* _GIVEN RECORDS_
-----

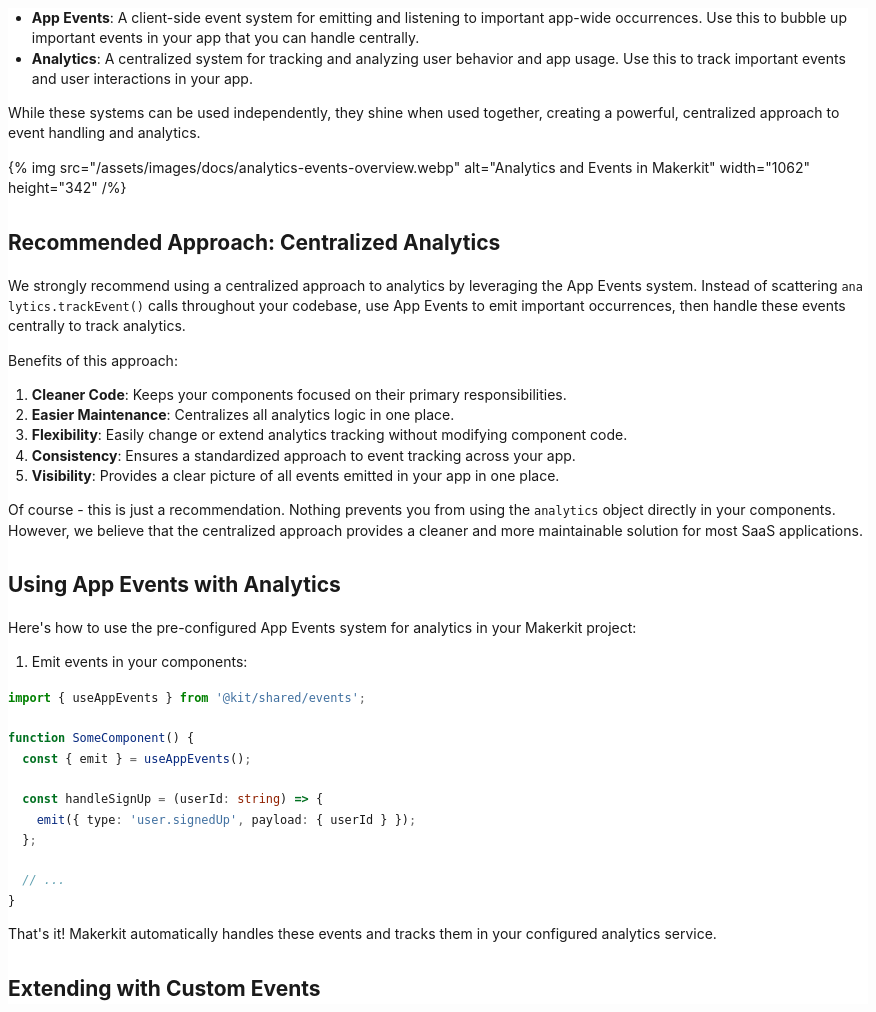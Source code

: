 - **App Events**: A client-side event system for emitting and listening to important app-wide occurrences. Use this to bubble up important events in your app that you can handle centrally.
- **Analytics**: A centralized system for tracking and analyzing user behavior and app usage. Use this to track important events and user interactions in your app.

While these systems can be used independently, they shine when used together, creating a powerful, centralized approach to event handling and analytics.

{% img src="/assets/images/docs/analytics-events-overview.webp" alt="Analytics and Events in Makerkit" width="1062" height="342" /%}

## Recommended Approach: Centralized Analytics

We strongly recommend using a centralized approach to analytics by leveraging the App Events system. Instead of scattering `analytics.trackEvent()` calls throughout your codebase, use App Events to emit important occurrences, then handle these events centrally to track analytics.

Benefits of this approach:

1. **Cleaner Code**: Keeps your components focused on their primary responsibilities.
2. **Easier Maintenance**: Centralizes all analytics logic in one place.
3. **Flexibility**: Easily change or extend analytics tracking without modifying component code.
4. **Consistency**: Ensures a standardized approach to event tracking across your app.
5. **Visibility**: Provides a clear picture of all events emitted in your app in one place.

Of course - this is just a recommendation. Nothing prevents you from using the `analytics` object directly in your components. However, we believe that the centralized approach provides a cleaner and more maintainable solution for most SaaS applications.

## Using App Events with Analytics

Here's how to use the pre-configured App Events system for analytics in your Makerkit project:

1. Emit events in your components:

```typescript
import { useAppEvents } from '@kit/shared/events';

function SomeComponent() {
  const { emit } = useAppEvents();

  const handleSignUp = (userId: string) => {
    emit({ type: 'user.signedUp', payload: { userId } });
  };

  // ...
}
```

That's it! Makerkit automatically handles these events and tracks them in your configured analytics service.

## Extending with Custom Events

-----

Give the records a second time exactly, keeping the images out.

* _SOLUTION FOR THIS EXERCISE_
Source code

: - **App Events**: A client-side event system for emitting and listening to important app-wide occurrences. Use this to bubble up important events in your app that you can handle centrally.
- **Analytics**: A centralized system for tracking and analyzing user behavior and app usage. Use this to track important events and user interactions in your app.

While these systems can be used independently, they shine when used together, creating a powerful, centralized approach to event handling and analytics.

{% img src="/assets/images/docs/analytics-events-overview.webp" alt="Analytics and Events in Makerkit" width="1062" height="342" /%}

## Recommended Approach: Centralized Analytics

We strongly recommend using a centralized approach to analytics by leveraging the App Events system. Instead of scattering `analytics.trackEvent()` calls throughout your codebase, use App Events to emit important occurrences, then handle these events centrally to track analytics.

Benefits of this approach:

1. **Cleaner Code**: Keeps your components focused on their primary responsibilities.
2. **Easier Maintenance**: Centralizes all analytics logic in one place.
3. **Flexibility**: Easily change or extend analytics tracking without modifying component code.
4. **Consistency**: Ensures a standardized approach to event tracking across your app.
5. **Visibility**: Provides a clear picture of all events emitted in your app in one place.

Of course - this is just a recommendation. Nothing prevents you from using the `analytics` object directly in your components. However, we believe that the centralized approach provides a cleaner and more maintainable solution for most SaaS applications.

## Using App Events with Analytics

Here's how to use the pre-configured App Events system for analytics in your Makerkit project:

1. Emit events in your components:

```typescript
import { useAppEvents } from '@kit/shared/events';

function SomeComponent() {
  const { emit } = useAppEvents();

  const handleSignUp = (userId: string) => {
    emit({ type: 'user.signedUp', payload: { userId } });
  };

  // ...
}
```

That's it! Makerkit automatically handles these events and tracks them in your configured analytics service.

## Extending with Custom Events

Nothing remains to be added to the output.